Politicians, addressing high energy prices and climate change, have happily given the go-ahead to channel financial resources into solar efforts.

Subsidies include a $3.35 billion “solar initiative” that will offer consumers a refund of as much as $2.50 for each watt of solar capacity installed. Those subsidies, which can be combined with federal tax credits, will decline as the state progresses toward its goal of 3,000 megawatts of solar-generating capacity by 2017.

Investors have also pitched in. In 2005, venture capitalists put up more than $150 million to back companies in California and elsewhere that make solar equipment. Venture capitalists hope to make their money grow in a solar industry in which total sales are expected to rise from $11 billion in 2005 to $51 billion by 2015, according to market researcher Clean Edge Inc.

But as subsidies drive up demand for solar power, some clouds remain on the horizon. A shortage of silicon, a key raw material used to manufacture solar panels, has created a bottleneck in the supply of solar equipment. Solar electricity still costs much more than existing dirty or clean power. And previous pushes to green up the energy supply have faded when consumers balked at high prices or lost their passion for the environment.

But such worries remain distant as Californians rush to join a solar boom that has spilled into the mainstream, and even reached the aisles of Home Depot stores, where solar equipment makers and local contractors drum up sales.

Among those riding the tide is Mark Frye, a mechanical engineer who after the dot-com bubble burst could no longer find work designing equipment to make computer chips and telecommunications components. Now, says the 44-year-old Berkeley resident, “I make a living putting in solar.”

Yet subsidizing demand for products already in short supply raises a red flag for economists, who view that as a classic recipe for skyrocketing prices. So the silicon shortage, combined with a limited workforce of qualified installers, makes this a bad time to pour money into the state’s solar industry, said Severin Borenstein, director of the UC Energy Institute.

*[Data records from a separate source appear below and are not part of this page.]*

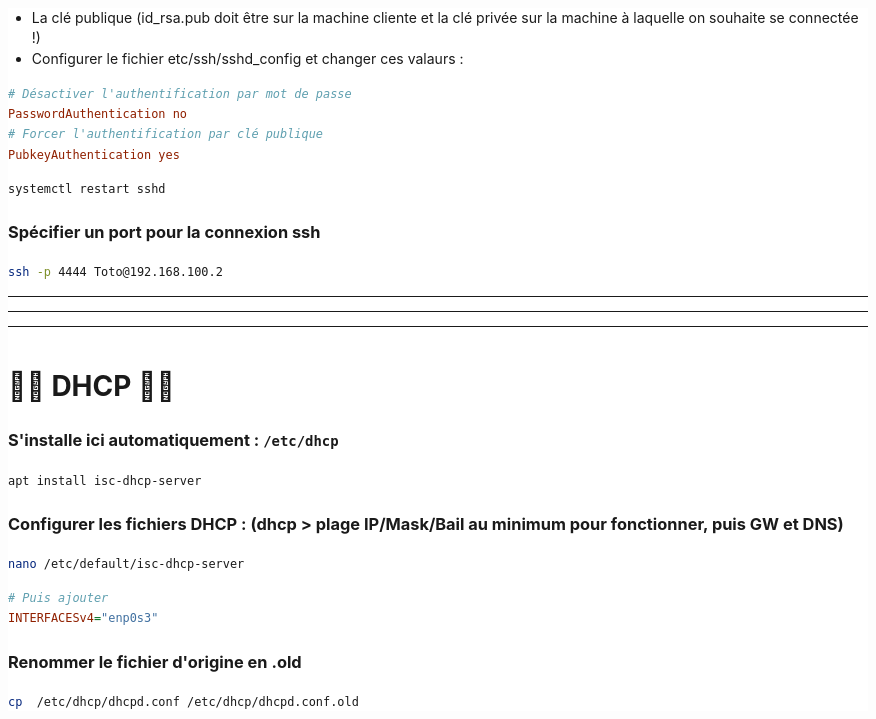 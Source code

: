 * La clé publique (id_rsa.pub doit être sur la machine cliente et la clé privée sur la machine à laquelle on souhaite se connectée !)
* Configurer le fichier etc/ssh/sshd_config et changer ces valaurs :
```ini
# Désactiver l'authentification par mot de passe
PasswordAuthentication no
# Forcer l'authentification par clé publique 	
PubkeyAuthentication yes
```



```bash	
systemctl restart sshd
```



### Spécifier un port pour la connexion ssh
```bash	
ssh -p 4444 Toto@192.168.100.2
```




---
---
---





# 🙋‍♂️ DHCP 🙋‍♂️ 


### S'installe ici automatiquement : `/etc/dhcp` 
```bash
apt install isc-dhcp-server
```



### Configurer les fichiers DHCP : (dhcp > plage IP/Mask/Bail au minimum pour fonctionner, puis GW et DNS)
```sh
nano /etc/default/isc-dhcp-server
```



```ini
# Puis ajouter
INTERFACESv4="enp0s3"
```



### Renommer le fichier d'origine en .old
```bash
cp  /etc/dhcp/dhcpd.conf /etc/dhcp/dhcpd.conf.old
```
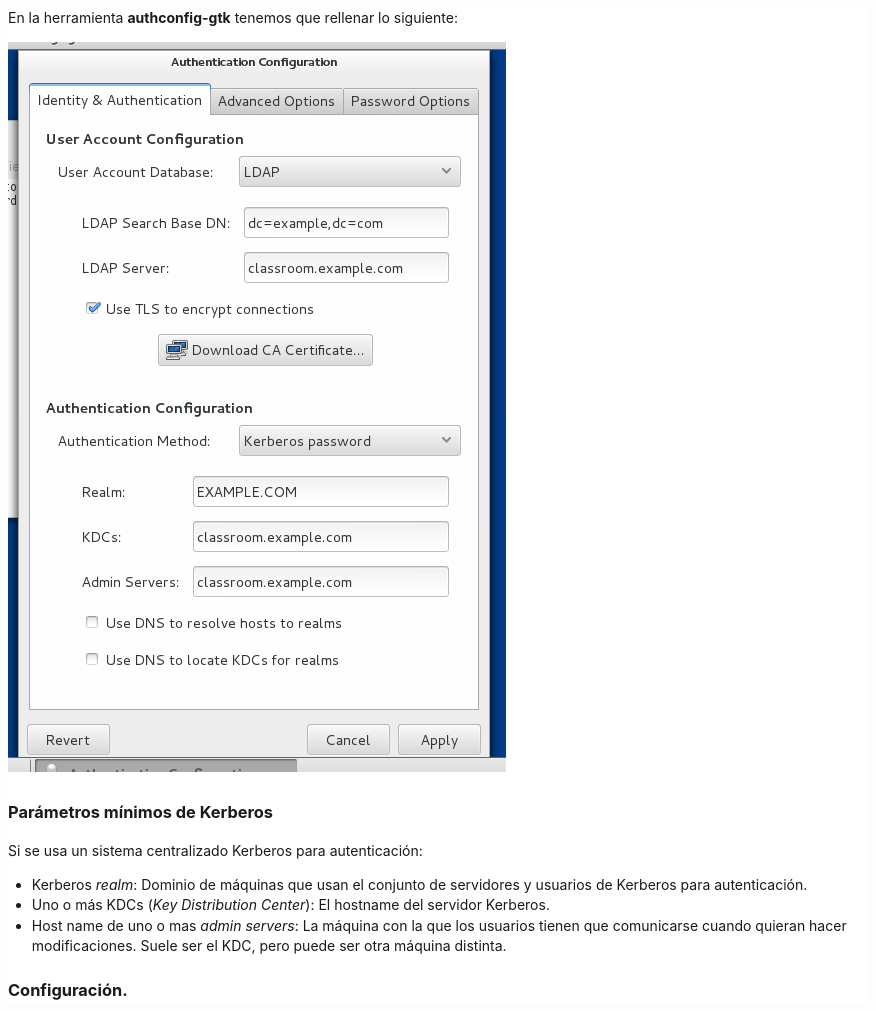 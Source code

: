 En la herramienta **authconfig-gtk** tenemos que rellenar lo siguiente:

![](./LDAP_config_KRB.png)

### Parámetros mínimos de Kerberos

Si se usa un sistema centralizado Kerberos para autenticación:
* Kerberos _realm_: Dominio de máquinas que usan el conjunto de servidores y usuarios de Kerberos para autenticación.
* Uno o más KDCs (_Key Distribution Center_): El hostname del servidor Kerberos.
* Host name de uno o mas _admin servers_: La máquina con la que los usuarios tienen que comunicarse cuando quieran hacer modificaciones. Suele ser el KDC, pero puede ser otra máquina distinta.

### Configuración.
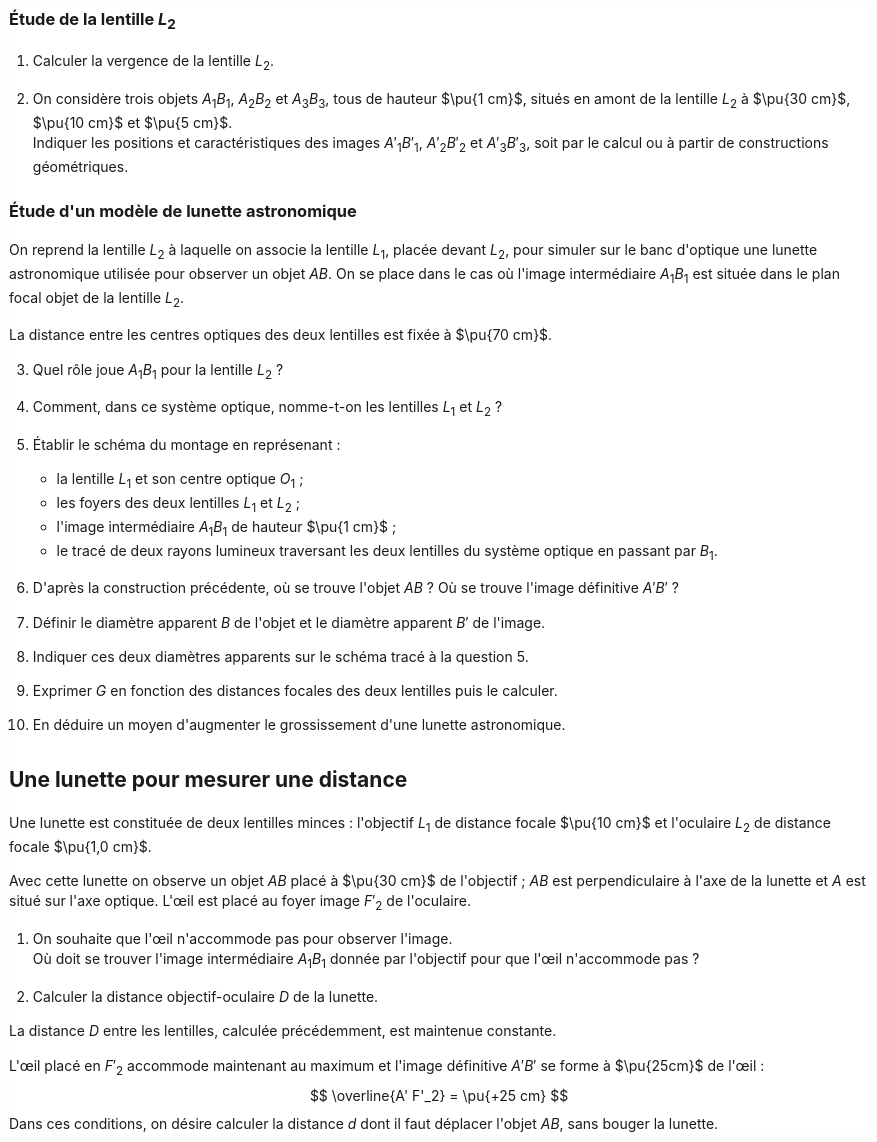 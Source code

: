 ### Étude de la lentille $L_2$

1. Calculer la vergence de la lentille $L_2$.

2. On considère trois objets $A_1B_1$, $A_2B_2$ et $A_3B_3$, tous de hauteur $\pu{1 cm}$, situés en amont de la lentille $L_2$ à $\pu{30 cm}$, $\pu{10 cm}$ et $\pu{5 cm}$.\
Indiquer les positions et caractéristiques des images $A' _1B'_1$, $A' _2B'_2$ et $A' _3B'_3$, soit par le calcul ou à partir de constructions géométriques.

### Étude d'un modèle de lunette astronomique

On reprend la lentille $L_2$ à laquelle on associe la lentille $L_1$, placée devant $L_2$, pour simuler sur le banc d'optique une lunette astronomique utilisée pour observer un objet $AB$. On se place dans le cas où l'image intermédiaire $A_1B_1$ est située dans le plan focal objet de la lentille $L_2$.

La distance entre les centres optiques des deux lentilles est fixée à $\pu{70 cm}$.

3. Quel rôle joue $A_1B_1$ pour la lentille $L_2$ ?

4. Comment, dans ce système optique, nomme-t-on les lentilles $L_1$ et $L_2$ ?

5. Établir le schéma du montage en représenant :
    - la lentille $L_1$ et son centre optique $O_1$ ;
    - les foyers des deux lentilles $L_1$ et $L_2$ ;
    - l'image intermédiaire $A_1B_1$ de hauteur $\pu{1 cm}$ ;
    - le tracé de deux rayons lumineux traversant les deux lentilles du système optique en passant par $B_1$.

6. D'après la construction précédente, où se trouve l'objet $AB$ ? Où se trouve l'image définitive $A' B'$ ?

7. Définir le diamètre apparent $B$ de l'objet et le diamètre apparent $B'$ de l'image.

8. Indiquer ces deux diamètres apparents sur le schéma tracé à la question 5.

9. Exprimer $G$ en fonction des distances focales des deux lentilles puis le calculer.

10. En déduire un moyen d'augmenter le grossissement d'une lunette astronomique.

## Une lunette pour mesurer une distance

Une lunette est constituée de deux lentilles minces : l'objectif $L_1$ de distance focale $\pu{10 cm}$ et l'oculaire $L_2$ de distance focale $\pu{1,0 cm}$.

Avec cette lunette on observe un objet $AB$ placé à $\pu{30 cm}$ de l'objectif ; $AB$ est perpendiculaire à l'axe de la lunette et $A$ est situé sur l'axe optique. L'œil est placé au foyer image $F'_2$ de l'oculaire.

1. On souhaite que l'œil n'accommode pas pour observer l'image.\
   Où doit se trouver l'image intermédiaire $A_1B_1$ donnée par l'objectif pour que l'œil n'accommode pas ?

2. Calculer la distance objectif-oculaire $D$ de la lunette.

La distance $D$ entre les lentilles, calculée précédemment, est maintenue constante.

L'œil placé en $F'_2$ accommode maintenant au maximum et l'image définitive $A' B'$ se forme à $\pu{25cm}$ de l'œil :
$$
    \overline{A' F'_2} = \pu{+25 cm}
$$
Dans ces conditions, on désire calculer la distance $d$ dont il faut déplacer l'objet $AB$, sans bouger la lunette.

And solar’s limitations extend beyond a temporary silicon shortage, said Borenstein: “Even if it’s a great time, it’s a lousy technology.”

That’s because solar electricity is expensive. Robert Goodof, an analyst with Loomis Sayles & Co., recently estimated that the price of a kilowatt made with solar ranged from 25 cents to 50 cents, anywhere from three to 12 times the cost of a kilowatt fueled by coal, nuclear, natural gas or wind.

Of course, part of solar’s disadvantage compared with other fuels stems from subsidies, such as those provided for nuclear power, or a more subtle factor: The cost of pollution or greenhouse gas emissions usually doesn’t show up in the price of power from coal and natural gas plants.

Yet even in California, with tough pollution standards and new greenhouse gas caps, solar carries a heavy economic burden. PG&E customers, facing some of the highest rates in the country, pay no more than 22 cents a kilowatt hour until their usage doubles the baseline in their area.

Backers hope that solar technology will become more competitive as demand grows and larger scale production reduces costs. They point to a recent study by Lawrence Berkeley Laboratory that found that the average cost of solar capacity in California had dropped 25 percent, from $12 a watt in 1998 to less than $9 a megawatt in 2005.

Additional relief may also come from new technologies. At a recent gathering of the American Chemical Society in San Francisco, a Swiss researcher, Michael Graetzel, described his work to develop solar panels made out of plastic instead of silicon. Yet even as Graetzel talked optimistically about commercializing his approach, he recalled the challenges he faced: “Years have passed, years of frustration, before we finally struck it.”

Californians didn’t just discover the sun. According to the state Energy Commission, since 1981, utility customers have installed 20,000 photovoltaic systems with the capacity to produce 155 megawatts — weather permitting.

But even on the brightest day, solar remains a long way from providing the power needed by the state’s contemporary consumers and industries. The existing flotilla of solar systems produces less electricity than the state’s 63rd-largest power plant, a small 165-megawatt natural-gas fired generator in Oakland owned by an affiliate of Chevron Corp.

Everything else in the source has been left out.